Multi-channel music recordings are not left wanting either. The Dolby Atmos mix for Roger Waters: The Wall (2015) BD exhibits the most extraordinary marriage of bass to front speakers throughout, and is exemplified by ‘Another Brick in the Wall Part 1’. I would not usually think to use words like ‘transparent’ or even ‘invisible’ to describe bass performance, but these seem to be the only strangely appropriate adjectives that come to mind.
There are a number of preset equalizer filters called ‘Voicings’ in the setup menu, but I found I preferred to use the completely flat response Neutral mode. With that said, it’s entertaining enough to try out the different settings, which can be edited, added to, and deleted. There are also post processing features for scaling up Dolby, DTS and Auro-3D soundtracks to their respective all-speaker immersive counterparts, namely Dolby Upmixer, Neural:X and Auro-3D Auromatic.
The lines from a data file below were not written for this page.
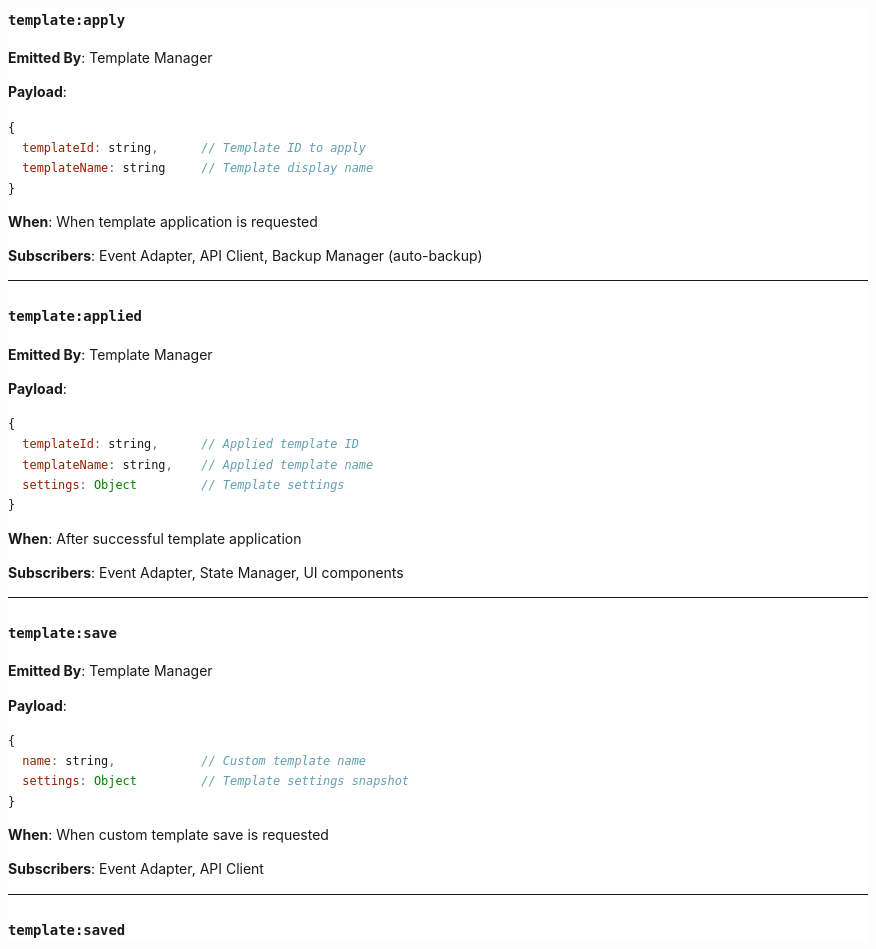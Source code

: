 ### `template:apply`

**Emitted By**: Template Manager

**Payload**:
```javascript
{
  templateId: string,      // Template ID to apply
  templateName: string     // Template display name
}
```

**When**: When template application is requested

**Subscribers**: Event Adapter, API Client, Backup Manager (auto-backup)

---

### `template:applied`

**Emitted By**: Template Manager

**Payload**:
```javascript
{
  templateId: string,      // Applied template ID
  templateName: string,    // Applied template name
  settings: Object         // Template settings
}
```

**When**: After successful template application

**Subscribers**: Event Adapter, State Manager, UI components

---

### `template:save`

**Emitted By**: Template Manager

**Payload**:
```javascript
{
  name: string,            // Custom template name
  settings: Object         // Template settings snapshot
}
```

**When**: When custom template save is requested

**Subscribers**: Event Adapter, API Client

---

### `template:saved`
Certainly, the Dolby and DTS upmixers worked competently on the 5.1 and 7.1 sources I tested.
There are not many times when auditioning audiovisual equipment that you feel you have just walked into undiscovered territory, but on this occasion the description seems to be apt. If this processor shows us two things, first it’s that dialog, music and effects can be achingly real and beautiful; and second that bass doesn’t have to be invasive, aggressive or removed, but can be subtle, powerful, warm and integrated. It also proves that while this box is not cheap at $9,500, there is a world out there that doesn’t necessarily mean increasing budgets automatically equal diminishing returns. If you can afford it, get one.